_Exercise description_
Gather up every line from the entries below that uses the word "tabular".

_Study material_
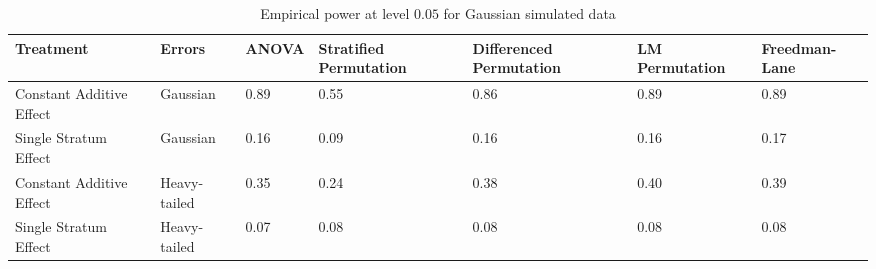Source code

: \begin{table}[ht]
\centering
\begin{tabular}{p{1.15in}|p{0.7in}|p{0.6in}p{0.8in}p{0.8in}p{0.8in}p{0.75in}}
  \hline
Treatment & Errors & ANOVA & Stratified Permutation & Differenced Permutation & LM Permutation & Freedman-Lane \\ 
  \hline
Constant Additive Effect & Gaussian & 0.89 & 0.55 & 0.86 & 0.89 & 0.89 \\ 
  Single Stratum Effect & Gaussian & 0.16 & 0.09 & 0.16 & 0.16 & 0.17 \\ 
  Constant Additive Effect & Heavy-tailed & 0.35 & 0.24 & 0.38 & 0.40 & 0.39 \\ 
  Single Stratum Effect & Heavy-tailed & 0.07 & 0.08 & 0.08 & 0.08 & 0.08 \\ 
   \hline
\end{tabular}
\caption{Empirical power at level $0.05$ for Gaussian simulated data} 
\label{tab:normal_power}
\end{table}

_Written answer_
\begin{tabular}{p{1.15in}|p{0.7in}|p{0.6in}p{0.8in}p{0.8in}p{0.8in}p{0.75in}}
\end{tabular}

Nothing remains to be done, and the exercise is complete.